Tenants told to quit dirty and crammed Dublin houses

Some 40 people, paying €300 each per month, asked to leave for fire safety reasons

Michael Barbosa, who has been living at 38 Summerhill Parade. Photograph: Dave Meehan/The Irish Times

Michael Barbosa, who has been living at 38 Summerhill Parade. Photograph: Dave Meehan/The Irish Times

 

A number of foreign nationals, mostly from Brazil, have been told that they will have to leave two houses on Summerhill Parade, in Ballybough, Dublin, for fire safety reasons.

The two small adjoining terraced houses are home to approximately 40 tenants, with beds crammed into almost every room, with filthy carpets and stained walls.

The tenants pay up to €300 each per bed per month.

The tenants said that they have been asked to leave but wanted to be repaid their deposits first, and were also not sure where they would go.

Michael Barbosa (24), from Brazil, said he shared a one-bedroom flat on the ground floor of 39 Summerhill Parade with four others, and that he and his colleagues paid €285 each per month.

The bedroom contains two bunk beds and one single bed, and there is also a small kitchen and a toilet. The tenants have been asked to leave immediately, he said, but he has paid a deposit of €305.

He said there are four people living in the one-bedroom basement, and eight people in the larger apartment upstairs.
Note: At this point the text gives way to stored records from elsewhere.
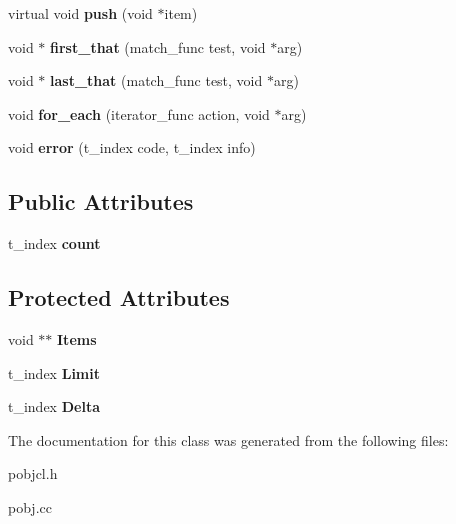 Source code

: \begin{DoxyCompactItemize}
\item 
\hypertarget{classcl__list_ad23d1c54162dd0249295290a7eded4fc}{
virtual void {\bfseries push} (void $\ast$item)}
\label{classcl__list_ad23d1c54162dd0249295290a7eded4fc}

\item 
\hypertarget{classcl__list_a48be20e7bb978fb86af3b15d332a0779}{
void $\ast$ {\bfseries first\_\-that} (match\_\-func test, void $\ast$arg)}
\label{classcl__list_a48be20e7bb978fb86af3b15d332a0779}

\item 
\hypertarget{classcl__list_afd2e651e8ee471d31c0ca5466cf17caa}{
void $\ast$ {\bfseries last\_\-that} (match\_\-func test, void $\ast$arg)}
\label{classcl__list_afd2e651e8ee471d31c0ca5466cf17caa}

\item 
\hypertarget{classcl__list_ac4d0073073329fac159aa6908450984a}{
void {\bfseries for\_\-each} (iterator\_\-func action, void $\ast$arg)}
\label{classcl__list_ac4d0073073329fac159aa6908450984a}

\item 
\hypertarget{classcl__list_acf5777e046c1c0f1ea433e4998422f46}{
void {\bfseries error} (t\_\-index code, t\_\-index info)}
\label{classcl__list_acf5777e046c1c0f1ea433e4998422f46}

\end{DoxyCompactItemize}
\subsection*{Public Attributes}
\begin{DoxyCompactItemize}
\item 
\hypertarget{classcl__list_af6b118ba286729469cface6d412a53c3}{
t\_\-index {\bfseries count}}
\label{classcl__list_af6b118ba286729469cface6d412a53c3}

\end{DoxyCompactItemize}
\subsection*{Protected Attributes}
\begin{DoxyCompactItemize}
\item 
\hypertarget{classcl__list_a793ad4228dd48d1ea1dd6b08319b5870}{
void $\ast$$\ast$ {\bfseries Items}}
\label{classcl__list_a793ad4228dd48d1ea1dd6b08319b5870}

\item 
\hypertarget{classcl__list_a40bcb89ac023574fd389cb30664b664b}{
t\_\-index {\bfseries Limit}}
\label{classcl__list_a40bcb89ac023574fd389cb30664b664b}

\item 
\hypertarget{classcl__list_ab896ba4e70d00406bcdbcbea0d5f1c05}{
t\_\-index {\bfseries Delta}}
\label{classcl__list_ab896ba4e70d00406bcdbcbea0d5f1c05}

\end{DoxyCompactItemize}


The documentation for this class was generated from the following files:\begin{DoxyCompactItemize}
\item 
pobjcl.h\item 
pobj.cc\end{DoxyCompactItemize}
He said he paid his rent to an agency called Golden Rose Accommodation, of 89 Ballybough Road, Dublin 3. This is a business name registered in 2015 by Anatoly Slowetzky, of the same address.

Attempts to contact Mr Slowetzky were unsuccessful.

‘What can we do?’

Mr Barbosa said he did not know what image Irish people had of the Brazilian community, but “we are not a poor people”. Most of the people in the house have been to university and are middle class, he said.

They have come to Ireland on visas that allow them to work for up to 20 hours per week while they learn English, but the cost of accommodation means they cannot afford anything better than where they are living.

“So of course we are being exploited, but we don’t have many options. What can we do?”

In the house next door, number 38, a tenant who did not want to have his name published said he shared the basement with five others. They paid €1,550 in total per month.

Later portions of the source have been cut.